4. Raise Omega 3s: Whilst inconclusive in asthma research, it is known that Omega 3 oils – found in oily fish (mackerel, herring, salmon, sardine), flaxseeds, chia seeds, pumpkin seeds and walnuts promote the anti-inflammatory pathways in the body. A high intake of sugar, processed vegetable oils and trans fats, or a lack of B vitamins and minerals including zinc can prevent the beneficial Omega 3 fats from progressing down their anti-inflammatory route.
5. Boost phytonutrients from plants: Red onions and apples are easy
to get into children’s diets and contain quercetin which reduces histamine production (another option is quercitin supplements). Hot chocolate (made with cocoa) is a great dietary addition: cacao, cocoa and dark chocolate (70%+ cocoa solids) are potent antioxidant sources and can reduce leukotrine production (excessive leukotrines are a major factor in asthma attacks). We’ve got plenty of chocolate-orientated snacks on our website including: chocolate tasty bites, chocolate flapjacks and energy balls as well as chocolate breakfast porridge! Ginger, turmeric and bromelain (from pineapple) also have potent anti-inflammatory properties.

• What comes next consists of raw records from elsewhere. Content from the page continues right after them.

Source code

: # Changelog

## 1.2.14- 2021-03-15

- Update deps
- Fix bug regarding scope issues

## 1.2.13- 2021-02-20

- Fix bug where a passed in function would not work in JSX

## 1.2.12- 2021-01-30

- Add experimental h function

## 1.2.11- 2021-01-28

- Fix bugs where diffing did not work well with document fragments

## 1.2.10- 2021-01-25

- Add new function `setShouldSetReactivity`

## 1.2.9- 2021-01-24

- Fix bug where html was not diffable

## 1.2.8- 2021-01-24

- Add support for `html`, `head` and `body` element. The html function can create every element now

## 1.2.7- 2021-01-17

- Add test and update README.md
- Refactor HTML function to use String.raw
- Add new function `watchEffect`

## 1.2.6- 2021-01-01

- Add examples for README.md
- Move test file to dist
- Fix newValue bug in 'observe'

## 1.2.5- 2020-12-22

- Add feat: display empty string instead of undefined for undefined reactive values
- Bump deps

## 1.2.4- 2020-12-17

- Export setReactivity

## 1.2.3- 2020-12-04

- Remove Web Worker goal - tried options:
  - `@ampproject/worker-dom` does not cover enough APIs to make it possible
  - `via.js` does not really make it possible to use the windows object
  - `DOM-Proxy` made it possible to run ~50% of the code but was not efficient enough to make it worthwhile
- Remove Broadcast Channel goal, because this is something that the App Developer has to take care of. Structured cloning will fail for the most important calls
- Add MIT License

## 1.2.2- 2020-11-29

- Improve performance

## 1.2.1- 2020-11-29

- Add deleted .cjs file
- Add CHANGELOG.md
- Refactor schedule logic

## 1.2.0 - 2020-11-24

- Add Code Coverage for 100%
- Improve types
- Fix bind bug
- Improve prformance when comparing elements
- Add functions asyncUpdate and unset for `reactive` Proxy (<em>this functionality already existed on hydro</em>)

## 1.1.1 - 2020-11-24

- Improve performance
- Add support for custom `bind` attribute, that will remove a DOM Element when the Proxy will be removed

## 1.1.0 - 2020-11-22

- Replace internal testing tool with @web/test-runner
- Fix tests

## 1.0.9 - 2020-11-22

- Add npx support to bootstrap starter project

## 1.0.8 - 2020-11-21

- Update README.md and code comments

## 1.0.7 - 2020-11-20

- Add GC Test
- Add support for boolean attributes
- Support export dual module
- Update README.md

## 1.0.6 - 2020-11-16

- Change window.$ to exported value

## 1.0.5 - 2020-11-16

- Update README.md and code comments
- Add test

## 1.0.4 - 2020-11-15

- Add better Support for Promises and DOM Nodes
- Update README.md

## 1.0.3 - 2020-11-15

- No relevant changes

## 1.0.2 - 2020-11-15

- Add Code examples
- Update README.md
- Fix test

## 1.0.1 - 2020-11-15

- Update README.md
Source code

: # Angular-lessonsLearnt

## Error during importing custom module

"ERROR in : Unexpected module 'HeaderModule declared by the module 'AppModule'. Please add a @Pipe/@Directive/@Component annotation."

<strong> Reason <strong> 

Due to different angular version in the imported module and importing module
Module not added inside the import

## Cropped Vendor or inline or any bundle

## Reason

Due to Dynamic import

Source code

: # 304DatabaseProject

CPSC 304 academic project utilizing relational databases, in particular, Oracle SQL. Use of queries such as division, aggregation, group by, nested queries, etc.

6. Reduce food additives and colourings: – certain E numbers including MSG, tartrazine, benzoates, sulphur dioxide and sulphites can be linked with asthma. Check food packet ingredients – they’re surprisingly common, and in anything from dried apricots and raisins to children’s medications.
The indisputable scientific evidence around diet and asthma isn’t yet there – but there are so many ways to modulate our response to asthma triggers via diet and supplements, my personal view is that it’s ridiculous not to try.